In this article it is argued that the diary of Louis Tregardt contains a wealth of historical
information. Tregardt was the only Voortrekker leader of the Great Trek era who kept a diary. It
covers the period from the end of July 1836, when Tregardt and his group of Voortrekkers had
already reached the Soutpansberg region in what is today the Limpopo Province of South Africa,
to 1 May 1838, when his wife died less than three weeks after they had reached the Portuguese
Fort at what is now Maputo in Mozambique. The diary was written in the language spoken by
Tregardt and his companions: an early form of Afrikaans which was evolving from Dutch.

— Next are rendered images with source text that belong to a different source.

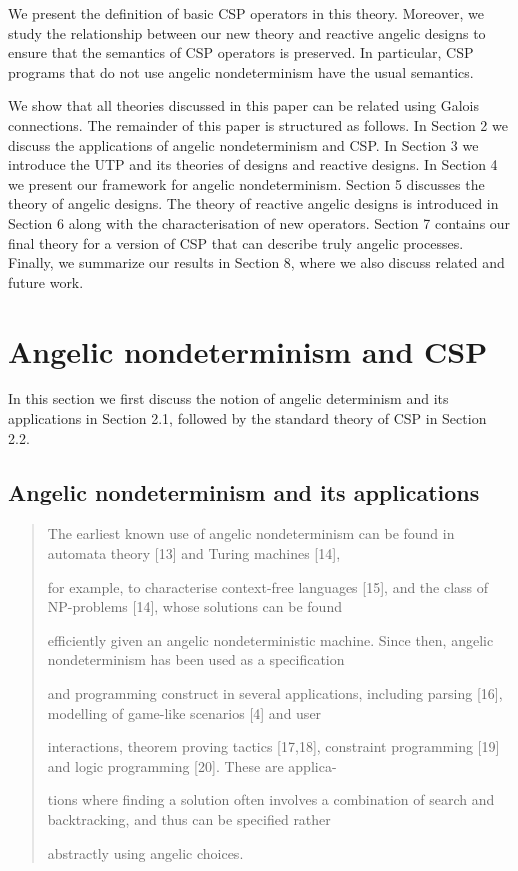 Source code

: \documentclass[11pt]{article}
\begin{document}
We present the definition of basic CSP operators in this theory. Moreover, we study the relationship between our new theory and reactive angelic designs to ensure that the semantics of CSP operators is preserved. In particular, CSP programs that do not use angelic nondeterminism have the usual semantics.

We show that all theories discussed in this paper can be related using Galois connections. The remainder of this paper is structured as follows. In Section 2 we discuss the applications of angelic nondeterminism and CSP. In Section 3 we introduce the UTP and its theories of designs and reactive designs. In Section 4 we present our framework for angelic nondeterminism. Section 5 discusses the theory of angelic designs. The theory of reactive angelic designs is introduced in Section 6 along with the characterisation of new operators. Section 7 contains our final theory for a version of CSP that can describe truly angelic processes. Finally, we summarize our results in Section 8, where we also discuss related and future work.

\section{Angelic nondeterminism and CSP}
In this section we first discuss the notion of angelic determinism and its applications in Section 2.1, followed by the standard theory of CSP in Section 2.2.

\subsection{Angelic nondeterminism and its applications}
\begin{quote}\small\raggedright
The earliest known use of angelic nondeterminism can be found in automata theory [13] and Turing machines [14],
\par
for example, to characterise context-free languages [15], and the class of NP-problems [14], whose solutions can be found
\par
efficiently given an angelic nondeterministic machine. Since then, angelic nondeterminism has been used as a specification
\par
and programming construct in several applications, including parsing [16], modelling of game-like scenarios [4] and user
\par
interactions, theorem proving tactics [17,18], constraint programming [19] and logic programming [20]. These are applica-
\par
tions where finding a solution often involves a combination of search and backtracking, and thus can be specified rather
\par
abstractly using angelic choices.
\end{quote}
\end{document}
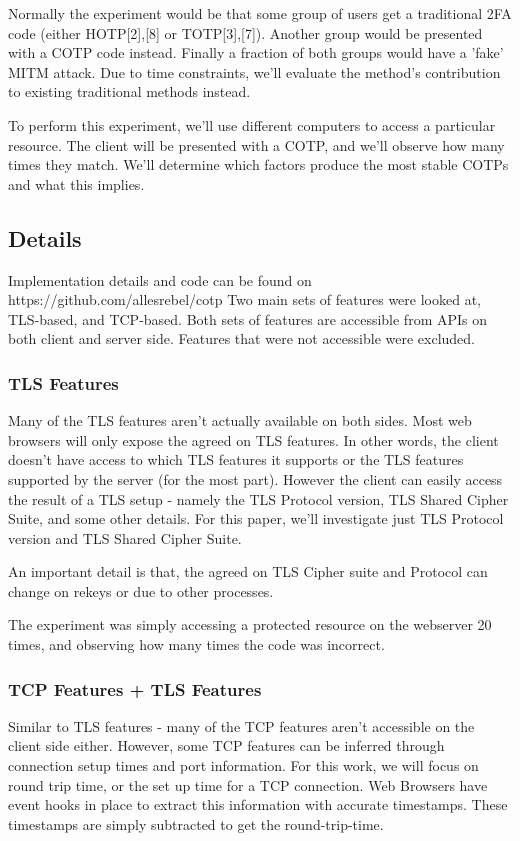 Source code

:\documentclass[a4paper, 11pt]{article} 				%
\begin{document}
Normally the experiment would be that some group of users get a traditional 2FA code (either HOTP[2],[8] or TOTP[3],[7]). Another group would be presented with a COTP code instead. Finally a fraction of both groups would have a 'fake' MITM attack. Due to time constraints, we'll evaluate the method's contribution to existing traditional methods instead.

To perform this experiment, we'll use different computers to access a particular resource. The client will be presented with a COTP, and we'll observe how many times they match. We'll determine which factors produce the most stable COTPs and what this implies.

\subsection{Details}
Implementation details and code can be found on https://github.com/allesrebel/cotp
Two main sets of features were looked at, TLS-based, and TCP-based. Both sets of features are accessible from APIs on both client and server side. Features that were not accessible were excluded. 

\subsubsection{TLS Features}
Many of the TLS features aren't actually available on both sides. Most web browsers will only expose the agreed on TLS features. In other words, the client doesn't have access to which TLS features it supports or the TLS features supported by the server (for the most part). However the client can easily access the result of a TLS setup - namely the TLS Protocol version, TLS Shared Cipher Suite, and some other details. For this paper, we'll investigate just TLS Protocol version and TLS Shared Cipher Suite. 

An important detail is that, the agreed on TLS Cipher suite and Protocol can change on rekeys or due to other processes. 

The experiment was simply accessing a protected resource on the webserver 20 times, and observing how many times the code was incorrect.

\subsubsection{TCP Features + TLS Features}
Similar to TLS features - many of the TCP features aren't accessible on the client side either. However, some TCP features can be inferred through connection setup times and port information. For this work, we will focus on round trip time, or the set up time for a TCP connection. Web Browsers have event hooks in place to extract this information with accurate timestamps. These timestamps are simply subtracted to get the round-trip-time. 
\end{document}
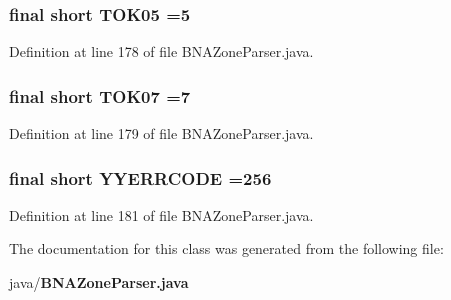 \subsubsection[{T\+O\+K05}]{\setlength{\rightskip}{0pt plus 5cm}final short T\+O\+K05 =5\hspace{0.3cm}{\ttfamily [static]}}\label{classorg_1_1smallfoot_1_1parser_1_1zone_1_1BNAZoneParser_a6cdf016becc8cc687612ded338623bfc}


Definition at line 178 of file B\+N\+A\+Zone\+Parser.\+java.

\subsubsection[{T\+O\+K07}]{\setlength{\rightskip}{0pt plus 5cm}final short T\+O\+K07 =7\hspace{0.3cm}{\ttfamily [static]}}\label{classorg_1_1smallfoot_1_1parser_1_1zone_1_1BNAZoneParser_aaef5d04e154fb070f09d2255a2ab594f}


Definition at line 179 of file B\+N\+A\+Zone\+Parser.\+java.

\subsubsection[{Y\+Y\+E\+R\+R\+C\+O\+D\+E}]{\setlength{\rightskip}{0pt plus 5cm}final short Y\+Y\+E\+R\+R\+C\+O\+D\+E =256\hspace{0.3cm}{\ttfamily [static]}}\label{classorg_1_1smallfoot_1_1parser_1_1zone_1_1BNAZoneParser_a1c58472ea6621d2f613831e08d10dba3}


Definition at line 181 of file B\+N\+A\+Zone\+Parser.\+java.



The documentation for this class was generated from the following file\+:\begin{DoxyCompactItemize}
\item 
java/{\bf B\+N\+A\+Zone\+Parser.\+java}\end{DoxyCompactItemize}
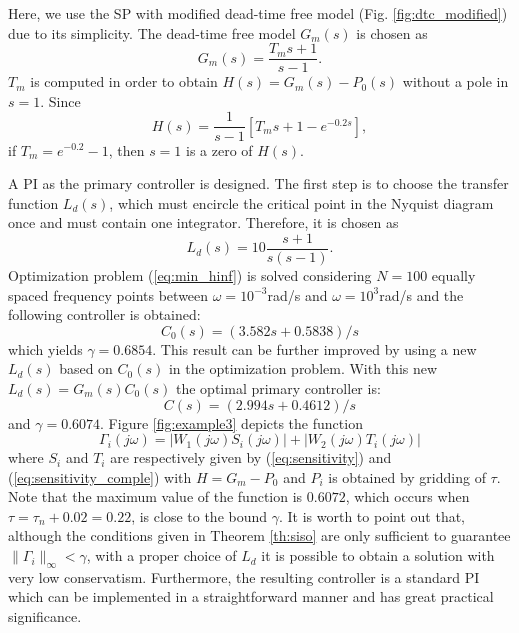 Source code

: \documentclass[default]{svmult}
\begin{document}
Here, we use the SP with modified dead-time free model (Fig. \ref{fig:dtc_modified}) due to its simplicity. The dead-time free model $G_m(s)$ is chosen as
\begin{equation}
G_m(s)=\frac{T_ms+1}{s-1}.
\end{equation}
$T_m$ is computed in order to obtain $H(s)=G_m(s)-P_0(s)$ without a pole in $s=1$.
Since 
\begin{equation}
H(s)=\frac{1}{s-1}[T_ms+1-e^{-0.2s}],
\end{equation}
if $T_m=e^{-0.2}-1$, then $s=1$ is a zero of $H(s)$.

A PI as the primary controller is designed. The first step is to choose the transfer function $L_d(s)$, which must encircle the critical point in the Nyquist diagram once and must contain one integrator. Therefore, it is chosen as
\begin{equation}
L_d(s)=10\frac{s+1}{s(s-1)}.
\end{equation}
Optimization problem (\ref{eq:min_hinf}) is solved considering $N=100$ equally spaced frequency points between $\omega=10^{-3}$rad/s and $\omega=10^{3}$rad/s and the following controller is obtained:
\begin{equation}
C_{0}(s)=(3.582 s + 0.5838)/s
\end{equation}  
which yields $\gamma= 0.6854$. This result can be further improved by using a new $L_d(s)$ based on $C_0(s)$ in the optimization problem. With this new $L_d(s)=G_m(s)C_0(s)$ the optimal primary controller is: 
\begin{equation}
C(s)=(2.994 s + 0.4612)/s
\end{equation}  
and $\gamma=0.6074$. Figure \ref{fig:example3} depicts the function 
$$\Gamma_i(j\omega)=|W_1(j\omega)S_i(j\omega)|+|W_2(j\omega)T_i(j\omega)|$$
where $S_i$ and $T_i$ are respectively given by (\ref{eq:sensitivity}) and (\ref{eq:sensitivity_comple}) with $H=G_m-P_0$ and $P_i$ is obtained by gridding of $\tau$. Note that the maximum value of the function is $0.6072$, which occurs when $\tau=\tau_n+0.02=0.22$, is close to the bound $\gamma$. It is worth to point out that, although the conditions given in Theorem \ref{th:siso} are only sufficient to guarantee $\| \Gamma_i \|_{\infty}<\gamma$, with a proper choice of $L_d$ it is possible to obtain 
a solution with very low conservatism. Furthermore, the resulting controller is a standard PI 
which can be implemented in a straightforward manner and has great practical significance.
\end{document}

Two transcriptions of Tregardt’s diary have been published to date. The author of this article
is busy translating the diary into Afrikaans. Selections from the diary have been published in
English. Furthermore, a variety of academic and popular historical studies on Tregardt and his diary have been undertaken, especially on the language used by the diarist. Tregardt’s trek has
inspired creative work by foremost literary and artistic figures in South Africa. However, the only
extensive evaluation of the diary as an historical source was undertaken by Gustav Preller in
1917. Since then a large body of information on Tregardt and his trek, which Preller did not have
access to, has emerged. It certainly is time for a re-evaluation of the diary as an historical source.
The first issue focused on in this article is the diarist himself, namely Tregardt. Why did he
keep the diary? Did he mostly report on events and circumstances in which he himself participated
or which he experienced? Did he enter information on a daily basis or long after events about
which he wrote? Is the information which he included in the diary of sufficient interest to justify
claims that it should be regarded as an important source? The answers to these questions can be
summarised as follows: It is not clear why Tregardt kept a diary, but it certainly was not to justify
his actions. He reported on what he himself did or witnessed. He wrote almost daily and seldom
more than two days after events; and he certainly provides unique and valuable information.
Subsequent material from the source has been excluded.